In 1492, two events of great historical significance occurred.

An evil decree of King Ferdinand and Queen Isabella of Spain brought about the expulsion of the 150,000 Jews of Spain from the country where they had once lived tranquilly and had had a semblance of civil rights.

Yet an act of deliverance preceded this debacle, when, in the same year, Christopher Columbus discovered America. This was the start of the American nation, the nation whose very existence is an act of grace for the entire world and for the Jewish people in particular.

America was fated one day to become a place of refuge and support for the Jewish people.

Our people feel great affection for the American nation, which became a safe harbor for us towards the end of our exile. We thank the Almighty for choosing the American people to be the best and most helpful friend in our efforts to establish a national homeland for the Jewish people.

From the very start, there has been a covenant of love and friendship between the American people and the Jewish people and its state. The United States of America has stood by Israel in the past, in the present and will, please G-d, stand by her forever.

Ladies and Gentlemen, Senators and Congressmen,

At the close of a forced, long and cruel exile, we returned to our land. During all the 1900 years of exile, we never forgot our land, the land of Israel, our birthplace, the land promised to us and our descendants by the Creator of the world, the land of the Bible. Generations of Jewish children, young and old, studied and memorized the words of the Bible and our daily prayers, day and night, in hunger and thirst, cold and poverty, in secret and in the open, longing for a return to Jerusalem and the cities of Judea. Jerusalem is mentioned 21 times in a Jews’ daily prayers.

The Passover Haggadah that is recited at the yearly Seder, the very same one we have said through the ages, in Casblanca, Paris, Fez, London, Tsana,Barcelona, Addis Ababa, St. Petersburg, Alexandria, G’erba, Munich, Rome, and New York—whatever place we were exiled to—ends with the song “Next year in Jerusalem”.

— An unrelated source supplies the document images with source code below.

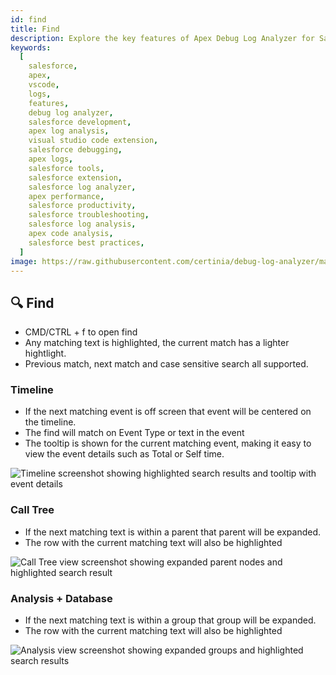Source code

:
 ```yaml
---
id: find
title: Find
description: Explore the key features of Apex Debug Log Analyzer for Salesforce, including Timeline/Flame Chart, Call Tree, Analysis, Database, and Find functionality.
keywords:
  [
    salesforce,
    apex,
    vscode,
    logs,
    features,
    debug log analyzer,
    salesforce development,
    apex log analysis,
    visual studio code extension,
    salesforce debugging,
    apex logs,
    salesforce tools,
    salesforce extension,
    salesforce log analyzer,
    apex performance,
    salesforce productivity,
    salesforce troubleshooting,
    salesforce log analysis,
    apex code analysis,
    salesforce best practices,
  ]
image: https://raw.githubusercontent.com/certinia/debug-log-analyzer/main/lana/dist/v1.18/lana-timeline.png
---
```


## 🔍 Find

- CMD/CTRL + f to open find
- Any matching text is highlighted, the current match has a lighter hightlight.
- Previous match, next match and case sensitive search all supported.

### Timeline

- If the next matching event is off screen that event will be centered on the timeline.
- The find will match on Event Type or text in the event
- The tooltip is shown for the current matching event, making it easy to view the event details such as Total or Self time.

![Timeline screenshot showing highlighted search results and tooltip with event details](https://raw.githubusercontent.com/certinia/debug-log-analyzer/main/lana/dist/v1.18/lana-timeline-find.png)

### Call Tree

- If the next matching text is within a parent that parent will be expanded.
- The row with the current matching text will also be highlighted

![Call Tree view screenshot showing expanded parent nodes and highlighted search result](https://raw.githubusercontent.com/certinia/debug-log-analyzer/main/lana/dist/v1.18/lana-calltree-find.png)

### Analysis + Database

- If the next matching text is within a group that group will be expanded.
- The row with the current matching text will also be highlighted

![Analysis view screenshot showing expanded groups and highlighted search results](https://raw.githubusercontent.com/certinia/debug-log-analyzer/main/lana/dist/v1.18/lana-analysis-find.png)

The pioneering spirits among our people attempted to found a Third Commonwealth, but the nations of the world prevented them from succeeding. A small number managed to actually reach the land of the Bible. They started an awakening. They were followed by successive waves of tens, then hundreds, thousands and tens of thousands who founded villages, communities, cultural institutions and spread throughout the holy land, but the land remained desolate looking as It had been since its destruction thousands of years earlier.

After 18 centuries of exile, bubbles of longing began coming to the surface of Jewish life, and in the last 300 years, a large number of Jews left their places of residence to return to Israel. Today, at the state of Israel’s 63rd birthday celebration, we can state with confidence that our land was glad to see us back. Israel is a beautiful country, has one of the most stable economies in the world, is blessed with investments, research and development—it is a beacon to the entire world—and this is in addition to the rennaisance of Jewish culture and scholarship in the Jewish state.

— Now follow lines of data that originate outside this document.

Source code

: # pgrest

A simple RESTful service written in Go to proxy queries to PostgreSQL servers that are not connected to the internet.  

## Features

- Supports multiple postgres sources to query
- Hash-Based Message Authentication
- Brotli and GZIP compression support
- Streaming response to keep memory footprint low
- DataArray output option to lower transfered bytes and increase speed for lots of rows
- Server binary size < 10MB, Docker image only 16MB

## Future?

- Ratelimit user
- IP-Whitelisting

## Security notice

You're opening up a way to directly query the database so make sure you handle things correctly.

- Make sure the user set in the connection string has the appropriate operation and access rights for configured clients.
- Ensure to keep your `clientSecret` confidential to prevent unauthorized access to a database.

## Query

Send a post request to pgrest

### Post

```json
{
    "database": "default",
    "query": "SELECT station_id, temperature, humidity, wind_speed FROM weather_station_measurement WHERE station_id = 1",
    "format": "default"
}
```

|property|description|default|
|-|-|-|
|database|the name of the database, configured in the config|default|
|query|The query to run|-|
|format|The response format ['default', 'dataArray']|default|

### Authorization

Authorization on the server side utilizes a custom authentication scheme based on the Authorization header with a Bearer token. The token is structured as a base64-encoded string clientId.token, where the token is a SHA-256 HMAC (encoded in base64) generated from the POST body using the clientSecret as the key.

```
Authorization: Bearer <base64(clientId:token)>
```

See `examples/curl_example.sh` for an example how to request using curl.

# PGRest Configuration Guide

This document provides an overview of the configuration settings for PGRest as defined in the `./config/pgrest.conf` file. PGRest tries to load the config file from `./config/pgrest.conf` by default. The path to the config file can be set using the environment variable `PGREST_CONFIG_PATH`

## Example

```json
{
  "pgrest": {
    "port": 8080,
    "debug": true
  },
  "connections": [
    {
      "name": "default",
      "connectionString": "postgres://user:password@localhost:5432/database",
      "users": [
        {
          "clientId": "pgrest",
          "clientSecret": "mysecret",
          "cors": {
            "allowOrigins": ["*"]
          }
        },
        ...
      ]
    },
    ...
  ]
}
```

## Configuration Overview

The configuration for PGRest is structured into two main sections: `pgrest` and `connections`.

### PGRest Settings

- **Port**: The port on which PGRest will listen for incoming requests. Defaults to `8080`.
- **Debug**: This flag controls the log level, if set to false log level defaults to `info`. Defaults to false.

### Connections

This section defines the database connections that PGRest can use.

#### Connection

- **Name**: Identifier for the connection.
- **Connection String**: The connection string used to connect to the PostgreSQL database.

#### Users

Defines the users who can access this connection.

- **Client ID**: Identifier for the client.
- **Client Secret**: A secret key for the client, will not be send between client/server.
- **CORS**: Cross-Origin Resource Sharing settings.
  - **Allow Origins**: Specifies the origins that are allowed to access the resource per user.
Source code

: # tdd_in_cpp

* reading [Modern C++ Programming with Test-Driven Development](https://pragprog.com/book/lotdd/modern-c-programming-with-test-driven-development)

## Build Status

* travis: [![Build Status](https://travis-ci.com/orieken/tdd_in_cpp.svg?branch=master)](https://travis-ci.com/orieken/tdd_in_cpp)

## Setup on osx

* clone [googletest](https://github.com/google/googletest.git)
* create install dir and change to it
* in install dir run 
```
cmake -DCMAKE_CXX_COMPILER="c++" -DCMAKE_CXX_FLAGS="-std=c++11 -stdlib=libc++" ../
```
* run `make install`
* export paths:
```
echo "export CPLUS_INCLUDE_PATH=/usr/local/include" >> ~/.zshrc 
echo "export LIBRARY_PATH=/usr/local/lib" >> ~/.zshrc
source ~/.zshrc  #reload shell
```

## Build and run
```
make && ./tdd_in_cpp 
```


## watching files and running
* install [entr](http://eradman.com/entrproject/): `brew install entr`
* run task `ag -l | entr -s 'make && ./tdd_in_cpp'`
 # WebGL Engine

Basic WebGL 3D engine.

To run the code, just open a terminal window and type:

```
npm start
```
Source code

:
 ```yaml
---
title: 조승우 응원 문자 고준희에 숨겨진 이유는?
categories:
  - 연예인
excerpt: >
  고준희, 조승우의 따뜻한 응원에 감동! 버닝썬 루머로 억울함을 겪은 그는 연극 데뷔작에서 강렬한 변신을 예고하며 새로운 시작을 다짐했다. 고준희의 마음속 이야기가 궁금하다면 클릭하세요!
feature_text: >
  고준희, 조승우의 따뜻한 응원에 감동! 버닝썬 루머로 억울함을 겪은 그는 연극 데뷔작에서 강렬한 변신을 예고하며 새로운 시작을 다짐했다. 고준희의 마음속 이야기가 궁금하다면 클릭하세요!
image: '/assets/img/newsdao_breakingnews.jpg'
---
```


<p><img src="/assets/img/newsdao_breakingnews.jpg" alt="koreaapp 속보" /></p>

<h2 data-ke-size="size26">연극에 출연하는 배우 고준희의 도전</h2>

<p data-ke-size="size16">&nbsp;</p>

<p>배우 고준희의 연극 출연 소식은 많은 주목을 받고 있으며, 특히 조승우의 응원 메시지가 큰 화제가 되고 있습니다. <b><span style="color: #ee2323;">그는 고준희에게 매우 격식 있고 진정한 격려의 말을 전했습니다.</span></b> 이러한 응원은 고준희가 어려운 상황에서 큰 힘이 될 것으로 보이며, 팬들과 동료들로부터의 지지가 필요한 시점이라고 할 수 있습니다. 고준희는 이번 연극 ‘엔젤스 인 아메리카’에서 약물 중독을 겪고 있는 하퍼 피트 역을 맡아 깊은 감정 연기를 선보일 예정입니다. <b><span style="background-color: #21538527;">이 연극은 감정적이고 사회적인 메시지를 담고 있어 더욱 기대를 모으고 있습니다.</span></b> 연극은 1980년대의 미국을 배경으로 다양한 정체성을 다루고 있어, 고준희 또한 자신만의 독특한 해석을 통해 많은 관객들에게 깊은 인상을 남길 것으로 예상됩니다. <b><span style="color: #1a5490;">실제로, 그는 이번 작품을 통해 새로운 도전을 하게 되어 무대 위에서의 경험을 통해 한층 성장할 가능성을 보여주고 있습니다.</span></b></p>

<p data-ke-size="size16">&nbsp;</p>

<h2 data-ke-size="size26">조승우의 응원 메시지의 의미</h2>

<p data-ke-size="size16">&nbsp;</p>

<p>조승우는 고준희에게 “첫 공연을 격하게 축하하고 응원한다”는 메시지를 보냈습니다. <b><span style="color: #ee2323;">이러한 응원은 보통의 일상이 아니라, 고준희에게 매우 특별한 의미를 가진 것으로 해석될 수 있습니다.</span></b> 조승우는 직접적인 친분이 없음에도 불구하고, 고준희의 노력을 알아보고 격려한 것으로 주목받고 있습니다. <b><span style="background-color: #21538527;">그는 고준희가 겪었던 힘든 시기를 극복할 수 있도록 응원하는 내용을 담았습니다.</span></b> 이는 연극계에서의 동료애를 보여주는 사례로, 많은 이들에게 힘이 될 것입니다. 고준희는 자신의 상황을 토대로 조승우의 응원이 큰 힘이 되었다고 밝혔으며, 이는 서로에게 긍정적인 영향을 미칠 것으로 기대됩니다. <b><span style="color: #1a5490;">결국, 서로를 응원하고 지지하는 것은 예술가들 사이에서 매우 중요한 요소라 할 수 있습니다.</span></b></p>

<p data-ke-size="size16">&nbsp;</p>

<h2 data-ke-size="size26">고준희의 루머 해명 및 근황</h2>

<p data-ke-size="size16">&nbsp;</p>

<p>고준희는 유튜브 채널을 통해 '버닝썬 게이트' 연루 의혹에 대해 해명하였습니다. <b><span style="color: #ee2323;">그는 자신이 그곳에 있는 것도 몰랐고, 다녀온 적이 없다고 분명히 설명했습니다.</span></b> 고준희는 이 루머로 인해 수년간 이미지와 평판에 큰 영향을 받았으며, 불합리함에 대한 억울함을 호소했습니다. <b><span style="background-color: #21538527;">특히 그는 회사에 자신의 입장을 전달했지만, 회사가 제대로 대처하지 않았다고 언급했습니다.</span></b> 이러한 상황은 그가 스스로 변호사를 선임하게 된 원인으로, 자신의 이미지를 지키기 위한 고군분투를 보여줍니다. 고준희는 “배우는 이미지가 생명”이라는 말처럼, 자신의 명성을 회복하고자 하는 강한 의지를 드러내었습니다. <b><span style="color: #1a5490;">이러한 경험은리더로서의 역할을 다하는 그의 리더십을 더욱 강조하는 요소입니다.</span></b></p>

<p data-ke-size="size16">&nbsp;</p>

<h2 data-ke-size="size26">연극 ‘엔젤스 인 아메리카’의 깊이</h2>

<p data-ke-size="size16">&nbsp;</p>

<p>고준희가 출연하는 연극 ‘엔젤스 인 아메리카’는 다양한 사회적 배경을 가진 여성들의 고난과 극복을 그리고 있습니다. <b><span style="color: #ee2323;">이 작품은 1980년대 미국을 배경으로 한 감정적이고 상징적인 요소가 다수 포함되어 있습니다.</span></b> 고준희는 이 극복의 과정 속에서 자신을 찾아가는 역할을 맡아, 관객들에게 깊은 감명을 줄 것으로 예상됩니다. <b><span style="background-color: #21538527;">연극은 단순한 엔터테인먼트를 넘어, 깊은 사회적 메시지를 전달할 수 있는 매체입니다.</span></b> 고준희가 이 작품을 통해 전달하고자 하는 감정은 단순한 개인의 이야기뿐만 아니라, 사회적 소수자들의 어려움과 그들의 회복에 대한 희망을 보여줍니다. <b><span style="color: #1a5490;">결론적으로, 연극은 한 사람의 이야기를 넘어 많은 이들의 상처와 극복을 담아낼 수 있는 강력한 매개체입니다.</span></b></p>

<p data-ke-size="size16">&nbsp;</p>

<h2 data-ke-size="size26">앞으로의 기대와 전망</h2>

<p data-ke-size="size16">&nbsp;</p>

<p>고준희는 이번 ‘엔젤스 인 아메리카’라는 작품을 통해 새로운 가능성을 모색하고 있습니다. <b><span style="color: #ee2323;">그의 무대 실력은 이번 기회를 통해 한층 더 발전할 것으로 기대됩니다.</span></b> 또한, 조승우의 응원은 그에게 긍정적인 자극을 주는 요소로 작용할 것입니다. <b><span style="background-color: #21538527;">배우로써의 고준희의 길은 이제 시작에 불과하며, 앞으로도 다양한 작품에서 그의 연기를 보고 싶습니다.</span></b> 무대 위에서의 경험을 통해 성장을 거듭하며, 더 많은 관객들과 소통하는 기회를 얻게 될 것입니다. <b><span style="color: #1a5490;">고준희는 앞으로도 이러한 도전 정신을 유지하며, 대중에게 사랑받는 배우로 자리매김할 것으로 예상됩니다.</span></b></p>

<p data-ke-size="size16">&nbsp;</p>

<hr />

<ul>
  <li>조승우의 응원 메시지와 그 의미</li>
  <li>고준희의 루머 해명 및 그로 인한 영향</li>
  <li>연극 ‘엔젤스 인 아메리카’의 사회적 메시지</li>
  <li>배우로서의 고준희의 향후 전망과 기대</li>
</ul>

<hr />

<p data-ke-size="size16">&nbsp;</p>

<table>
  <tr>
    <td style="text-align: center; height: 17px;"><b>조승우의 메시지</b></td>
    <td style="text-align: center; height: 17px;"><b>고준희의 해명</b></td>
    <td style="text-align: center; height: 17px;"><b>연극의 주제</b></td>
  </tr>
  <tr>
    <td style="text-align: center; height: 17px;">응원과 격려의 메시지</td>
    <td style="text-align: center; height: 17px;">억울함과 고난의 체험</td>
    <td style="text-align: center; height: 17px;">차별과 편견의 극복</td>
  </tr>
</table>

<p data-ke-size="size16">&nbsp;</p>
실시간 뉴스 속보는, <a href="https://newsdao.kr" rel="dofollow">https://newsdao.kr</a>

In his book, “The Innocents Abroad”, Mark Twain describes journeying to the holy land with a group of pilgrims in the 1860’s. He describes a barren and desolate land, that contains nothing but deserts, wastelands, swamps, full of neglect and contagious diseases. All this was before the Jews returned. Once they began coming, Arab tribes followed in their footsteps, so that Arab claims to being in the land from time immemorial are put to the lie even by Twain.

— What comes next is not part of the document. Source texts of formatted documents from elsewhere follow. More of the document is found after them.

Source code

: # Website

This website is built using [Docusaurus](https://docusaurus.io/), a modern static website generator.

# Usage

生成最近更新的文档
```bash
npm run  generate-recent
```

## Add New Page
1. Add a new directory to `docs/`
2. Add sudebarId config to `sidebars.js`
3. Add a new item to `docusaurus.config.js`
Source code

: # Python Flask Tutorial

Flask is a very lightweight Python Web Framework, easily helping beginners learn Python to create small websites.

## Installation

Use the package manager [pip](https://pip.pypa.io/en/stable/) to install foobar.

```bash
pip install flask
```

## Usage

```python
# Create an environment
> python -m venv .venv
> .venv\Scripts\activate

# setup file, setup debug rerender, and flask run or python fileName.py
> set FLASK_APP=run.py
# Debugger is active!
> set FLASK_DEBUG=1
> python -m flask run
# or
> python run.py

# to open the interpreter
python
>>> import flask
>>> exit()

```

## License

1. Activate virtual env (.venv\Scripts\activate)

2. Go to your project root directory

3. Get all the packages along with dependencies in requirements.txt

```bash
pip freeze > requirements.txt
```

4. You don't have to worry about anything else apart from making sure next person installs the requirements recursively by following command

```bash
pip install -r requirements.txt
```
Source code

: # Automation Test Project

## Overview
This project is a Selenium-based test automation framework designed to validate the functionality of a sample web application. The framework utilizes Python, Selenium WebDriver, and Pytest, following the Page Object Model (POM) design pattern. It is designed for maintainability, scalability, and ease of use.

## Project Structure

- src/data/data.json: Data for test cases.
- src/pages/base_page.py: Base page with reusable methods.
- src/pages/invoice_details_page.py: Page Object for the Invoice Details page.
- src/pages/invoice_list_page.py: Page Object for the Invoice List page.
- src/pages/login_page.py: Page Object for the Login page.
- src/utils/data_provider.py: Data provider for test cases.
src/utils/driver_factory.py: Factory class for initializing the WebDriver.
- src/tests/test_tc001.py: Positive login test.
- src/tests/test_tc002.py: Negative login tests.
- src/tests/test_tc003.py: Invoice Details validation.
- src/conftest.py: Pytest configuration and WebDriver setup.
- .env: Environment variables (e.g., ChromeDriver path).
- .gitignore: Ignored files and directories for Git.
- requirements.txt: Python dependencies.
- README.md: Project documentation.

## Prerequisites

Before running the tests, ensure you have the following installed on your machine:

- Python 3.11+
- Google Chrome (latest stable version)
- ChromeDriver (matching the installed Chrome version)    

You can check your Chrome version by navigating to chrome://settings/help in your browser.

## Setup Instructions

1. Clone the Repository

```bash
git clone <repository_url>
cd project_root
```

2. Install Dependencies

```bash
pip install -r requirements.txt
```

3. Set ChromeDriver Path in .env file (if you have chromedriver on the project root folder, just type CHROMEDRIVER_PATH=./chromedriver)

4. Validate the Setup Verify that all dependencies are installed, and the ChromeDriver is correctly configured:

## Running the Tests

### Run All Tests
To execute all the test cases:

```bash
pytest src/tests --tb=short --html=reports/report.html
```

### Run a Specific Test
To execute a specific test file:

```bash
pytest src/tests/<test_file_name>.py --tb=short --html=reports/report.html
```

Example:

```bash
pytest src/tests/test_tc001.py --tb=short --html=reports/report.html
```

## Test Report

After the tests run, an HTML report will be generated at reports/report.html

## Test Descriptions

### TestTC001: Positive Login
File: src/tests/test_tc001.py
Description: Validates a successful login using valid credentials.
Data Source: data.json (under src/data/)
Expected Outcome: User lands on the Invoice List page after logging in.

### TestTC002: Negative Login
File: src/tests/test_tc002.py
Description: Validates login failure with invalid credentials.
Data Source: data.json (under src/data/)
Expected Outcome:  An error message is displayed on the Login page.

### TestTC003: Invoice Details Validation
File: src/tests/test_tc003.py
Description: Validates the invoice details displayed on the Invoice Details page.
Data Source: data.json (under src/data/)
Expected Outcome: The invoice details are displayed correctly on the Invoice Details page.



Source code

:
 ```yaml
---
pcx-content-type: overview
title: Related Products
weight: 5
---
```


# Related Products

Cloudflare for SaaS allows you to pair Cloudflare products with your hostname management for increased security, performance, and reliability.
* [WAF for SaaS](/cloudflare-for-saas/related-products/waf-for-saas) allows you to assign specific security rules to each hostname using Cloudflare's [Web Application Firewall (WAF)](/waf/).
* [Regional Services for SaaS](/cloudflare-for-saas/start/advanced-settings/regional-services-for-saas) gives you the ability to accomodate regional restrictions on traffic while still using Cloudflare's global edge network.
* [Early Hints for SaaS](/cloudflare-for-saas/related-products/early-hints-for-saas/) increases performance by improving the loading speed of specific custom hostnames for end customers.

In the Passover Haggadah I mentioned earlier, we also say each year: “In every generation they rise to destroy us, but the Lord rescues us from their hands.” No one, not even today, has a rational explanation for the continued existence of anti-Semitism. We only know that it is there, kicking and screaming. It began with our becoming a nation, in Egypt, and continued all through the years of exile during which period most of our nation was systematically murdered. That is how we find ourselves, after 1900 years and after the Holocaust, approximately the same population size as we were when the long exile began....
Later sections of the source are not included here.